** Opening DATA TO USE block **

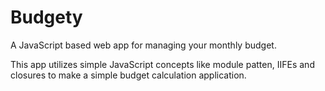 # Budgety
A JavaScript based web app for managing your monthly budget.

This app utilizes simple JavaScript concepts like module patten, IIFEs and closures to make a simple budget calculation application.
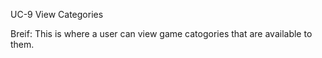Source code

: UC-9 View Categories

Breif:
This is where a user can view game catogories that are available to them.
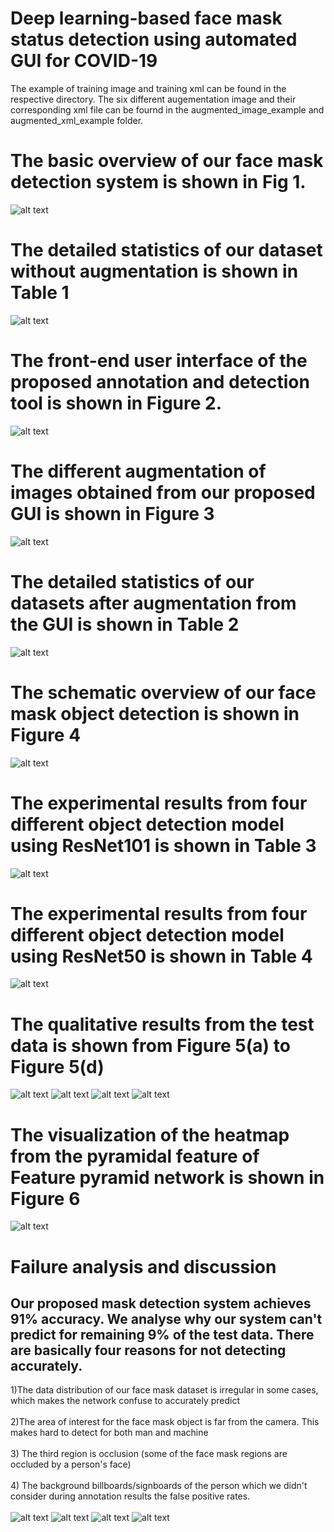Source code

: # Deep learning-based face mask status detection using automated GUI for COVID-19

The example of training image and training xml can be found in the respective directory. The six different augementation image and their corresponding xml file can be fournd in the augmented_image_example and augmented_xml_example folder.

# The basic overview of our face mask detection system is shown in Fig 1. 
![alt text](https://github.com/pratikshaya/face_mask_detection/blob/main/figures_from_paper/Figure1.PNG)

# The detailed statistics of our dataset without augmentation is shown in Table 1
![alt text](https://github.com/pratikshaya/face_mask_detection/blob/main/figures_from_paper/Table1.PNG)

# The front-end user interface of the proposed annotation and detection tool is shown in Figure 2.
![alt text](https://github.com/pratikshaya/face_mask_detection/blob/main/figures_from_paper/Figure2.PNG)

# The different augmentation of images obtained from our proposed GUI is shown in Figure 3

![alt text](https://github.com/pratikshaya/face_mask_detection/blob/main/figures_from_paper/Figure3.PNG)

# The detailed statistics of our datasets after augmentation from the GUI is shown in Table 2

![alt text](https://github.com/pratikshaya/face_mask_detection/blob/main/figures_from_paper/Table2.PNG)

# The schematic overview of our face mask object detection is shown in Figure 4

![alt text](https://github.com/pratikshaya/face_mask_detection/blob/main/figures_from_paper/Figure4.PNG)

# The experimental results from four different object detection model using ResNet101 is shown in Table 3
![alt text](https://github.com/pratikshaya/face_mask_detection/blob/main/figures_from_paper/Table3.PNG)

# The experimental results from four different object detection model using ResNet50 is shown in Table 4
![alt text](https://github.com/pratikshaya/face_mask_detection/blob/main/figures_from_paper/Table4.PNG)

# The qualitative results from the test data is shown from Figure 5(a) to Figure 5(d)
![alt text](https://github.com/pratikshaya/face_mask_detection/blob/main/figures_from_paper/Figure%205(a).PNG)
![alt text](https://github.com/pratikshaya/face_mask_detection/blob/main/figures_from_paper/Figure%205(b).PNG)
![alt text](https://github.com/pratikshaya/face_mask_detection/blob/main/figures_from_paper/Figure%205(c).PNG)
![alt text](https://github.com/pratikshaya/face_mask_detection/blob/main/figures_from_paper/Figure%205(d).PNG)

# The visualization of the heatmap from the pyramidal feature of Feature pyramid network is shown in Figure 6
![alt text](https://github.com/pratikshaya/face_mask_detection/blob/main/figures_from_paper/Figure%206.PNG)

# Failure analysis and discussion
## Our proposed mask detection system achieves 91% accuracy. We analyse why our system can't predict for remaining 9% of the test data. There are basically four reasons for not detecting accurately.
1)The data distribution of our face mask dataset is irregular in some cases, which makes the network confuse to accurately predict<br/><br/>
2)The area of interest for the face mask object is far from the camera. This makes hard to detect for both man and machine<br/><br/>
3) The third region is occlusion (some of the face mask regions are occluded by a person's face)<br/><br/>
4) The background billboards/signboards of the person which we didn't consider during annotation results the false positive rates.<br/><br/>
![alt text](https://github.com/pratikshaya/face_mask_detection/blob/main/figures_from_paper/Figure%207(a).PNG)
![alt text](https://github.com/pratikshaya/face_mask_detection/blob/main/figures_from_paper/Figure%207(b).PNG)
![alt text](https://github.com/pratikshaya/face_mask_detection/blob/main/figures_from_paper/Figure%207(c).PNG)
![alt text](https://github.com/pratikshaya/face_mask_detection/blob/main/figures_from_paper/Figure%207(d).PNG)
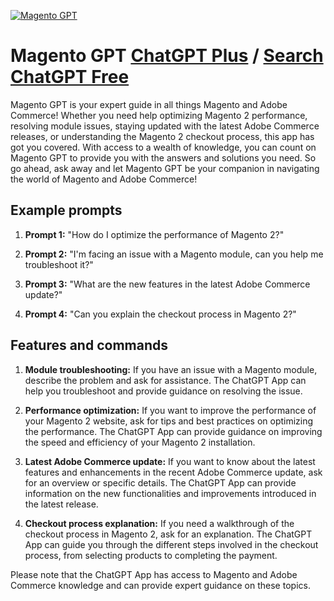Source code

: 
[![Magento GPT](https://files.oaiusercontent.com/file-ZNqf7sGf8f4tQQhAdg94mA02?se=2123-10-17T10%3A07%3A21Z&sp=r&sv=2021-08-06&sr=b&rscc=max-age%3D31536000%2C%20immutable&rscd=attachment%3B%20filename%3Dd20c2a15-7c58-48e5-acb7-57e5044de965.png&sig=Uzdq2vkr06zDYM1lGxqCn8lvxVFRiuAmVI%2BZb7VGxSM%3D)](https://chat.openai.com/g/g-y2AieAcdh-magento-gpt)

# Magento GPT [ChatGPT Plus](https://chat.openai.com/g/g-y2AieAcdh-magento-gpt) / [Search ChatGPT Free](https://gptcall.net/index.html#/?search=Magento%20GPT)

Magento GPT is your expert guide in all things Magento and Adobe Commerce! Whether you need help optimizing Magento 2 performance, resolving module issues, staying updated with the latest Adobe Commerce releases, or understanding the Magento 2 checkout process, this app has got you covered. With access to a wealth of knowledge, you can count on Magento GPT to provide you with the answers and solutions you need. So go ahead, ask away and let Magento GPT be your companion in navigating the world of Magento and Adobe Commerce!

## Example prompts

1. **Prompt 1:** "How do I optimize the performance of Magento 2?"

2. **Prompt 2:** "I'm facing an issue with a Magento module, can you help me troubleshoot it?"

3. **Prompt 3:** "What are the new features in the latest Adobe Commerce update?"

4. **Prompt 4:** "Can you explain the checkout process in Magento 2?"

## Features and commands

1. **Module troubleshooting:** If you have an issue with a Magento module, describe the problem and ask for assistance. The ChatGPT App can help you troubleshoot and provide guidance on resolving the issue.

2. **Performance optimization:** If you want to improve the performance of your Magento 2 website, ask for tips and best practices on optimizing the performance. The ChatGPT App can provide guidance on improving the speed and efficiency of your Magento 2 installation.

3. **Latest Adobe Commerce update:** If you want to know about the latest features and enhancements in the recent Adobe Commerce update, ask for an overview or specific details. The ChatGPT App can provide information on the new functionalities and improvements introduced in the latest release.

4. **Checkout process explanation:** If you need a walkthrough of the checkout process in Magento 2, ask for an explanation. The ChatGPT App can guide you through the different steps involved in the checkout process, from selecting products to completing the payment.

Please note that the ChatGPT App has access to Magento and Adobe Commerce knowledge and can provide expert guidance on these topics.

** Closing DATA TO USE block **

== THE PROBLEM ==
Only the lines above starting with the one with "2. **Prompt 2:**" and going through the one with "1. **Module troubleshooting:**" are to be copied, word for word and with both ends kept.

== EXERCISE RESULT ==
2. **Prompt 2:** "I'm facing an issue with a Magento module, can you help me troubleshoot it?"

3. **Prompt 3:** "What are the new features in the latest Adobe Commerce update?"

4. **Prompt 4:** "Can you explain the checkout process in Magento 2?"

## Features and commands

1. **Module troubleshooting:** If you have an issue with a Magento module, describe the problem and ask for assistance. The ChatGPT App can help you troubleshoot and provide guidance on resolving the issue.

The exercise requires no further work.